工作舎のホームページ(http://www.kousakusha.co.jp/index.html)に6月下旬発売の岡崎武志、山本善行『新・文學入門』のことが紹介されている。
石丸澄子さんの表紙、いいですよ。ブルー。

それから今週木曜日(5月29日からの「吉祥寺ごちゃまぜ古本マーケット」に「文壇高円寺」も出品することになりました(〜六月四日まで)。

6月1日(日)〜3日(火)は東京古書会館の「地下室の古書展」。
「佐野繁次郎の装幀モダニズム」展も開催。
企画・出品:林哲夫、西村義孝
後援:アンダーグラウンド・ブックカフェ

展示関連講演会:「モダニスト佐野繁次郎の装幀について+佐野本の集め方」
林哲夫+西村義孝
日時:6月1日(日)午後1時~
東京古書会館7階会議室にて
参加料:500円(当日)

あとまもなく『舢板(サンパン)』の最新号が出ます。
詳細は後日。

2008/05/25

できると当たり前

 スポーツや碁将棋であれば、勝ち負けがはっきりしているから、いやでも自分が強いか弱いかわかる。でも文章の世界は、それがなかなかわからない。まわりから「ヘタだ」「つまらん」といわれても、「そっちの読み方がわるい」「うまければいいというものではない」といろいろなまぎれや言い訳を探そうとおもえばいくらでも見つかる。

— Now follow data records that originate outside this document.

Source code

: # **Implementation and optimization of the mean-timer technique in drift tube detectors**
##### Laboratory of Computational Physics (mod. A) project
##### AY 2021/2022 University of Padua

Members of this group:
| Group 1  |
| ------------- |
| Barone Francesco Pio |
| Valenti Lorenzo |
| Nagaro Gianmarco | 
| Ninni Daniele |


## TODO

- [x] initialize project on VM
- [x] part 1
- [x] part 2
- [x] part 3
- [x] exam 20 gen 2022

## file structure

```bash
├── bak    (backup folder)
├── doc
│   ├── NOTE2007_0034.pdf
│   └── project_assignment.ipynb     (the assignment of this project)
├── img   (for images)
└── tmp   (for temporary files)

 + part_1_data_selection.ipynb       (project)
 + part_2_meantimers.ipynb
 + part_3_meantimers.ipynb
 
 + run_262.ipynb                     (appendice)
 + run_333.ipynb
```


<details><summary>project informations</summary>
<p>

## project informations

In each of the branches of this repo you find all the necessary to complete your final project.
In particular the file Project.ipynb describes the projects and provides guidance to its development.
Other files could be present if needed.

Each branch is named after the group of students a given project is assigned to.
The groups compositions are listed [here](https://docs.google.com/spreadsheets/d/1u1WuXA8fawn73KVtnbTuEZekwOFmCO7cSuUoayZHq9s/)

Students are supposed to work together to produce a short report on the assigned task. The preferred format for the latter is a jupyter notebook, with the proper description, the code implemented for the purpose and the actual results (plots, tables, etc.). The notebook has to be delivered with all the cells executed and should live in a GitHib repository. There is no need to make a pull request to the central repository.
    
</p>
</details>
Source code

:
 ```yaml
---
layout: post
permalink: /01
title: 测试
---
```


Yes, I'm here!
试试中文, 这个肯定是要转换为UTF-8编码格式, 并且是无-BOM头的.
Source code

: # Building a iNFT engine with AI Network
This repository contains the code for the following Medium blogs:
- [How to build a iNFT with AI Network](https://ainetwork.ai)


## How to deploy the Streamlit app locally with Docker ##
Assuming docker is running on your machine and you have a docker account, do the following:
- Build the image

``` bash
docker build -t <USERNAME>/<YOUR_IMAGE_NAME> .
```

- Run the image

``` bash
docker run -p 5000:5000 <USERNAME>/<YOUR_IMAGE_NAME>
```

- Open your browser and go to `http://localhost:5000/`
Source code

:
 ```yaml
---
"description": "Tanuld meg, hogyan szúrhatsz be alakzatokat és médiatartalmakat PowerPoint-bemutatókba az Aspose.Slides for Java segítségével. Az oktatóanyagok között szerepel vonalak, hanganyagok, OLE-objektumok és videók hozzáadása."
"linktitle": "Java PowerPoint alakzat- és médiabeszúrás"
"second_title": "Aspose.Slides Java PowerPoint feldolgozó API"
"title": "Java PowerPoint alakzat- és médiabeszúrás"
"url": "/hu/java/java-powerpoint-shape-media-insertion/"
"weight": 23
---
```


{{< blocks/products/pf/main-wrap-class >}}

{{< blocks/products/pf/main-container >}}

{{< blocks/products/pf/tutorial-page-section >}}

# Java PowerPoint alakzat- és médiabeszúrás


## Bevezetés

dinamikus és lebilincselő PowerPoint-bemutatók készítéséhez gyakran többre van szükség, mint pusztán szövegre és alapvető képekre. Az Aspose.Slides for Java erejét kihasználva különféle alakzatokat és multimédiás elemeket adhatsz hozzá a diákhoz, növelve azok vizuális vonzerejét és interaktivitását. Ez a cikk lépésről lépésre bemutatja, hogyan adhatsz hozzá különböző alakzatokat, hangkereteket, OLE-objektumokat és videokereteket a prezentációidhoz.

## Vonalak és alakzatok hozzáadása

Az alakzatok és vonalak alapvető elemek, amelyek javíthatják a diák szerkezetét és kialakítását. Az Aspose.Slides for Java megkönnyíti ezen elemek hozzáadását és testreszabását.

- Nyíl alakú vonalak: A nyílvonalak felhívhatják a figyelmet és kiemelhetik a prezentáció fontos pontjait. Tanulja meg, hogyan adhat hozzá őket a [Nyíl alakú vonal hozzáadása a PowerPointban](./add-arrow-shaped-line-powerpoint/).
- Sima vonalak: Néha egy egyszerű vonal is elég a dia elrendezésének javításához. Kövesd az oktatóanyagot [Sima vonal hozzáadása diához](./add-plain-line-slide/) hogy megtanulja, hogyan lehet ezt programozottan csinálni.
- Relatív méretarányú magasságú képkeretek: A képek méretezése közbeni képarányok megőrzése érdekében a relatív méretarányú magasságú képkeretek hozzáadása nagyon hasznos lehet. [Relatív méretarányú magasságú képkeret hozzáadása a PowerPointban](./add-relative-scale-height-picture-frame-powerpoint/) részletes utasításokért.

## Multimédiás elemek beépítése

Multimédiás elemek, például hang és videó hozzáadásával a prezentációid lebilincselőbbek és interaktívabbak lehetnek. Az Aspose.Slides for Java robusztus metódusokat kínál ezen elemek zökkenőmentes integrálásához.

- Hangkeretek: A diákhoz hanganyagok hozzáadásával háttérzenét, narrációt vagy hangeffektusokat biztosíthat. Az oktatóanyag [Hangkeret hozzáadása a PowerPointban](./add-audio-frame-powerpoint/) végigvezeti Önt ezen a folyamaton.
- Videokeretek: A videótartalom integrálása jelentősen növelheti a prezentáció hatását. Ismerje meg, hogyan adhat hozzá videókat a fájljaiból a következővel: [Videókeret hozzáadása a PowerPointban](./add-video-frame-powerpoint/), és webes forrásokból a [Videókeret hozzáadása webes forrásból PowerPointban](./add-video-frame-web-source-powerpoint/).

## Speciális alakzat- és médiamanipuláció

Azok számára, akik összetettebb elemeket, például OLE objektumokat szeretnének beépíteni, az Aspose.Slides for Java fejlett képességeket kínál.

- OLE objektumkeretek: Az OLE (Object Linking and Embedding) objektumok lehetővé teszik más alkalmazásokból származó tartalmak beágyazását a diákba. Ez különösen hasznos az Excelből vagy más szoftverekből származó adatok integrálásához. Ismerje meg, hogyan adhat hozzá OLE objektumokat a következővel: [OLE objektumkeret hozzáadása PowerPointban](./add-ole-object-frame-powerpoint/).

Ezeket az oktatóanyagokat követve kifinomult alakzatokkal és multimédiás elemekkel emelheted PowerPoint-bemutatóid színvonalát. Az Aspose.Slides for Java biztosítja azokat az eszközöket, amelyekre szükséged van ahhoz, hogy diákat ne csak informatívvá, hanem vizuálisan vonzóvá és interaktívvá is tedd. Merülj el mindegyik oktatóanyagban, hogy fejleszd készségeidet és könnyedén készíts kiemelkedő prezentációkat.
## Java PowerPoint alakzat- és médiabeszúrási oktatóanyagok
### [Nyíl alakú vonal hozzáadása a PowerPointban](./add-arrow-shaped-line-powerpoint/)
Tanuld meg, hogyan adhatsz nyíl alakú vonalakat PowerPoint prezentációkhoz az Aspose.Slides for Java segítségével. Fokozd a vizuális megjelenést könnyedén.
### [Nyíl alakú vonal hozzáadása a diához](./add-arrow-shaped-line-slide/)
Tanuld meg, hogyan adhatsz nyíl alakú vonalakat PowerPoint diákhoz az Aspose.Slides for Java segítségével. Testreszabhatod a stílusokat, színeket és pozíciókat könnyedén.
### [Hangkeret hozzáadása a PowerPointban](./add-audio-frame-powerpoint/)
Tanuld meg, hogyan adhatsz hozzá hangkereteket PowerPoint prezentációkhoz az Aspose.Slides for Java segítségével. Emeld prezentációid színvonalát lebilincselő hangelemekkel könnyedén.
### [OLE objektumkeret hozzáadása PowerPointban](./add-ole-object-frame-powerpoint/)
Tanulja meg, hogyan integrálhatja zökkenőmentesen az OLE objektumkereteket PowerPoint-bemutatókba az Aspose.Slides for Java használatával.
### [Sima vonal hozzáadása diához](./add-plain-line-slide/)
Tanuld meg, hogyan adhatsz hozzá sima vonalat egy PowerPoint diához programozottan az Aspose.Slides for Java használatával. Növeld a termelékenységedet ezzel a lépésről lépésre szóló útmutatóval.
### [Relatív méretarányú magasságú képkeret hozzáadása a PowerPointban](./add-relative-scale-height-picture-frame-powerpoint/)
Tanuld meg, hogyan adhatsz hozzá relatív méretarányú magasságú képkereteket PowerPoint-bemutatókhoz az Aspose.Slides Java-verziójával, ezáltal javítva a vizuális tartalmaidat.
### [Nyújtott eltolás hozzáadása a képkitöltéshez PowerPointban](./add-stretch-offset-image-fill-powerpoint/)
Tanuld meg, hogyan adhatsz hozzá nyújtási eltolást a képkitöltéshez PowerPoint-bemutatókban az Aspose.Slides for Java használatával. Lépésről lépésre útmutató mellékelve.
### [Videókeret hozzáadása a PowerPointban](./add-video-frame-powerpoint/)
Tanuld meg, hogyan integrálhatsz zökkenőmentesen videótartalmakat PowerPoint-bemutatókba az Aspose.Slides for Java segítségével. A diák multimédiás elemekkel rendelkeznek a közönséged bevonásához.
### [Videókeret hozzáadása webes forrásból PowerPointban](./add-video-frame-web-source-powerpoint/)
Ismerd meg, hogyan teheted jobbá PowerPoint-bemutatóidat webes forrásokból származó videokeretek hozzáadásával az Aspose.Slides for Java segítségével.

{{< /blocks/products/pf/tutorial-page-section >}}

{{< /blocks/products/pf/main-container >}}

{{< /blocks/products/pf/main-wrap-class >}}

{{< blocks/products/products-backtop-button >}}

 二十代後半、わたしはぐだぐだとひたすらまぎれを探していた。風呂なしアパートに住み、古本ばかり読んでいた。どうせ今は書く場所がないと。だから食いつなぐしかないと。
 毎日食いつなぐことばかり考えていると、先のことが考えられなくなる。いろいろ忠告されても「それができれば苦労しない」とふてくされていた。
 酒の席でもよく失敗した。かならず余計なことをいってしまう。
 つい最近も。ああ、おもいだしたくない。

 科学や技術の世界に「不可能を可能にする。そして可能なことを当たり前のことにする」というような言葉がある。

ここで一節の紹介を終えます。